Let me show a few examples. During the week your father phones you and invites you to come over on "Saturday" afternoon for a braai. All the family will be there. Will you attend? You could reason many ways. You could say to yourself that they will kindle the fire, and that they will prepare the food for the braai. You will not participate in the actual work. No matter how you reason, you will compromise. If you participate in the eating of that food prepared on the Shabbat, you are no different from somebody who eats at a restaurant, thus trading and letting other people work for you on the Shabbat. Scripture says about the Shabbat, "...but the seventh day is the Shabbat of YHWH your Elohim. In it you shall do no work: you, nor your son, nor your daughter, nor your male servant, nor your female servant, nor your cattle, nor your stranger who is within your gates." 2 Mosheh (Exodus) 20:10. If you want to compromise, you could reason that those who invited you for a braai are not your servants. I ask the question, is this different from asking your own servant in your own home to cook you a meal on Shabbat. Is Shabbat not a day unto YHWH, in which we should delight, as spoken by the prophet Yeshayahu, "If you turn away your foot from the Shabbat, from doing your pleasure on My set apart day, and call the Shabbat a delight, the set apart day of YHWH esteemed, and shall esteem it, not doing your own ways, nor finding your own pleasure, nor speaking your own words, then you shall delight yourself in YHWH; and I will cause you to ride on the high hills of the earth, and feed you with the heritage of Jacob your father. The mouth of YHWH has spoken." Yeshayahu (Isaiah) 58:13,14.There are so many blessings installed for us if we do not make compromise. It is worth serving YHWH with an undivided heart.

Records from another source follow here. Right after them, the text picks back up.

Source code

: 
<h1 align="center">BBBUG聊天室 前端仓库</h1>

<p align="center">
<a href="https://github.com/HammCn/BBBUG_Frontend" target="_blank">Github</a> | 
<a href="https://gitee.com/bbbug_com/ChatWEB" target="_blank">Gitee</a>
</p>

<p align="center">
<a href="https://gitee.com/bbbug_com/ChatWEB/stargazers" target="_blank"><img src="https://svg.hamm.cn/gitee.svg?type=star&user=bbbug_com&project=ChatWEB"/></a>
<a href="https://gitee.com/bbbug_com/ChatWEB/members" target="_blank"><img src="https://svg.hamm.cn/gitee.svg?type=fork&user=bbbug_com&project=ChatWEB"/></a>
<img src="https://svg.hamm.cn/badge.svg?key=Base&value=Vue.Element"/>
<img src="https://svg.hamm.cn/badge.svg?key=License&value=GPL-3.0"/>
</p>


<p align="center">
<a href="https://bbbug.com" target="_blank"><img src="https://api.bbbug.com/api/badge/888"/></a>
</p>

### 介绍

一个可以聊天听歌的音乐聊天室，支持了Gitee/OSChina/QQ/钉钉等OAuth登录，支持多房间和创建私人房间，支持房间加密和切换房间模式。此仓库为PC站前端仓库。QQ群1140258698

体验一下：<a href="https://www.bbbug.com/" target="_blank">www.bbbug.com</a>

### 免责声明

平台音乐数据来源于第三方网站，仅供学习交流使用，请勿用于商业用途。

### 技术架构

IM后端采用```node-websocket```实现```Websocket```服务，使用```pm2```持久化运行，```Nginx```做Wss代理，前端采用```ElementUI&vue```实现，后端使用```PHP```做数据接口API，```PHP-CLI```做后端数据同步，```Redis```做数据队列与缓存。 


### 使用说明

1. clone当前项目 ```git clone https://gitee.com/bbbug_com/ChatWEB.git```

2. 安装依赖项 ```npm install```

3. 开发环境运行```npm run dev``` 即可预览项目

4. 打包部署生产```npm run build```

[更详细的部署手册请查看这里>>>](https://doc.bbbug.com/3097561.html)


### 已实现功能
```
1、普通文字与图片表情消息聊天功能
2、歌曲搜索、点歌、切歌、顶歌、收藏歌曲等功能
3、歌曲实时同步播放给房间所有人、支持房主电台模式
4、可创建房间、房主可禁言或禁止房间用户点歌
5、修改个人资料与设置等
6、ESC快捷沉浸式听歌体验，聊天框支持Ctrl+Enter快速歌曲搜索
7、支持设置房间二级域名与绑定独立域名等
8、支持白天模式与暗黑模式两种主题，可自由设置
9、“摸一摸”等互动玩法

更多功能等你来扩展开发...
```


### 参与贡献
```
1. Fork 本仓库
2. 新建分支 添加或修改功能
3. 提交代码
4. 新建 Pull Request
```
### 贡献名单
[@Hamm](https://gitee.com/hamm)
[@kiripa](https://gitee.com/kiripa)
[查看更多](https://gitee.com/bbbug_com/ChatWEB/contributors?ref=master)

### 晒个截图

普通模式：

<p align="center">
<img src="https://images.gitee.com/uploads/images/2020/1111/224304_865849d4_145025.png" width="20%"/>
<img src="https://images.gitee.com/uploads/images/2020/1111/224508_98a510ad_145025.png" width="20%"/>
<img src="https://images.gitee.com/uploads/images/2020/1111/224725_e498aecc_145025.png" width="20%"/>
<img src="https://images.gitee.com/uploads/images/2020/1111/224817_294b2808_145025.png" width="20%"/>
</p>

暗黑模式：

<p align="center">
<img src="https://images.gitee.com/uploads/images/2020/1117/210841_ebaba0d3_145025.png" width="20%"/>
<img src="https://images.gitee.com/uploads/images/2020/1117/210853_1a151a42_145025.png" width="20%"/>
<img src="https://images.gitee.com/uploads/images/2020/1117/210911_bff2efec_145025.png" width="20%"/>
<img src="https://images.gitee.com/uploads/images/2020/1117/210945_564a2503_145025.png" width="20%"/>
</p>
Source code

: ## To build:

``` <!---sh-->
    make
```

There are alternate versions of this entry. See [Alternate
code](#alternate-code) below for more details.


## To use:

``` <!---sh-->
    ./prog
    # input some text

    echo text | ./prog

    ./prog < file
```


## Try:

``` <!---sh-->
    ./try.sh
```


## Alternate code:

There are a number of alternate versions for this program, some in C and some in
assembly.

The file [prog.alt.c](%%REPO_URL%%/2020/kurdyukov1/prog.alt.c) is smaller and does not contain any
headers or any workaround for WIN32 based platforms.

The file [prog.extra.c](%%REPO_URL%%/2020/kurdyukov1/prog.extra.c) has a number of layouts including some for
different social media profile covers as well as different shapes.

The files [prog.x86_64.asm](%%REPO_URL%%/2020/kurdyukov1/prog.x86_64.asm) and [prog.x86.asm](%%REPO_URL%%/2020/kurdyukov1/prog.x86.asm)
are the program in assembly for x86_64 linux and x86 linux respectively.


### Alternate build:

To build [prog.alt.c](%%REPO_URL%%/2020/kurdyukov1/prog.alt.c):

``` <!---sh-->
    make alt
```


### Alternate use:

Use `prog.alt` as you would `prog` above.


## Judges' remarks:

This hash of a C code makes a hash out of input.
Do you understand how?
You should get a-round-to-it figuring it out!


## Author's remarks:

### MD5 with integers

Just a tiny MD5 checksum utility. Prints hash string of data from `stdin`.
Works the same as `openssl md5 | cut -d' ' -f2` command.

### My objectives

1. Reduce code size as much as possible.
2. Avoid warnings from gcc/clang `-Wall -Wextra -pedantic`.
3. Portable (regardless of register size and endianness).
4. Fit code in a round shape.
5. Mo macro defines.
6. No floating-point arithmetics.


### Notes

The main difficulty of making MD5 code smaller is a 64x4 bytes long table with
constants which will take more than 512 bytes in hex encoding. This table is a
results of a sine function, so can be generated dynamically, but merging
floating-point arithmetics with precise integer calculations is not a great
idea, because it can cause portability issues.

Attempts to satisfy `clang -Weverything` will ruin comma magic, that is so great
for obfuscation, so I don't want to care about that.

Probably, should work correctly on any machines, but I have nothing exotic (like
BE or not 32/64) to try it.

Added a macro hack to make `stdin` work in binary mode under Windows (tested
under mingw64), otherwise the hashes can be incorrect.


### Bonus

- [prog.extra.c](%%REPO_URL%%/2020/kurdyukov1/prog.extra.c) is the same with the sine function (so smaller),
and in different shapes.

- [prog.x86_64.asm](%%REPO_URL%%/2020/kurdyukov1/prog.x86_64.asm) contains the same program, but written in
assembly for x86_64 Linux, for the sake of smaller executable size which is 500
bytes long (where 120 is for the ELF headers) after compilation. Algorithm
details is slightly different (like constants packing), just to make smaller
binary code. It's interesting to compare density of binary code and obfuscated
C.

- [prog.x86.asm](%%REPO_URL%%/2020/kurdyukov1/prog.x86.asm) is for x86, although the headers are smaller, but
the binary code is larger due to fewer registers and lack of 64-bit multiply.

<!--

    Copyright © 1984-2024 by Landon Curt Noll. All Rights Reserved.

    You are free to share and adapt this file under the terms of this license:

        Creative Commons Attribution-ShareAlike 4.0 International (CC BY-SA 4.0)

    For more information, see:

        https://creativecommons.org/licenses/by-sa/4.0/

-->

It is not worth compromising the true faith for the sake of father or mother or brother or sister. Yahushua said, "And everyone who has left houses or brothers or sisters or father or mother or wife or children or lands, for My Name's sake, shall receive a hundredfold, and inherit eternal life." Mattithyahu (Matthew) 19:29. Why will it be necessary to leave brothers or sisters or your mother or father? If you serve YHWH with all your heart, not making compromises for the sake of the family, you might loose acceptance as part of the family, and they might no longer be your father and mother and brother and sister.

This does not mean that you should not behave toward your father and mother as required by Scripture. Read 2 Mosheh (Exodus) 20:12.

If we serve YHWH, there is no room for compromise. Shabbat is a day set apart unto YHWH. It is a day to be spent in the presence of YHWH. The people of Judah forgot YHWH because of compromise. They started treading wine presses on Shabbat, and started trading on the Shabbat. Shabbat was no longer a pleasure to them. YHWH had to act very strongly. He instructed the nobles of Judah to close the gates of Jerusalem on the Shabbat, so that no man could enter the city to trade on the Shabbat. Read about this in Nehemyah (Nehemiah) 13.

If we do not meet with other fellow believers in Yahushua on the Shabbat, we will also stop having pleasure in the Shabbat. The Shabbat will become to us like any other day. It is inevitable that we will then compromise by doing things on the Shabbat that is not pleasing unto YHWH. YHWH will then withdraw His blessings from us, and we will then become like the people of the world - people without Yahushua in their hearts.

Do yourself a favour - forget about compromise, and if you are not sure whether you are making compromise, consult with a fellow brother or sister. The "friendship" with your earthly brothers, sisters, father or mother, is not worth compromise; is not worth the risk of loosing eternal life!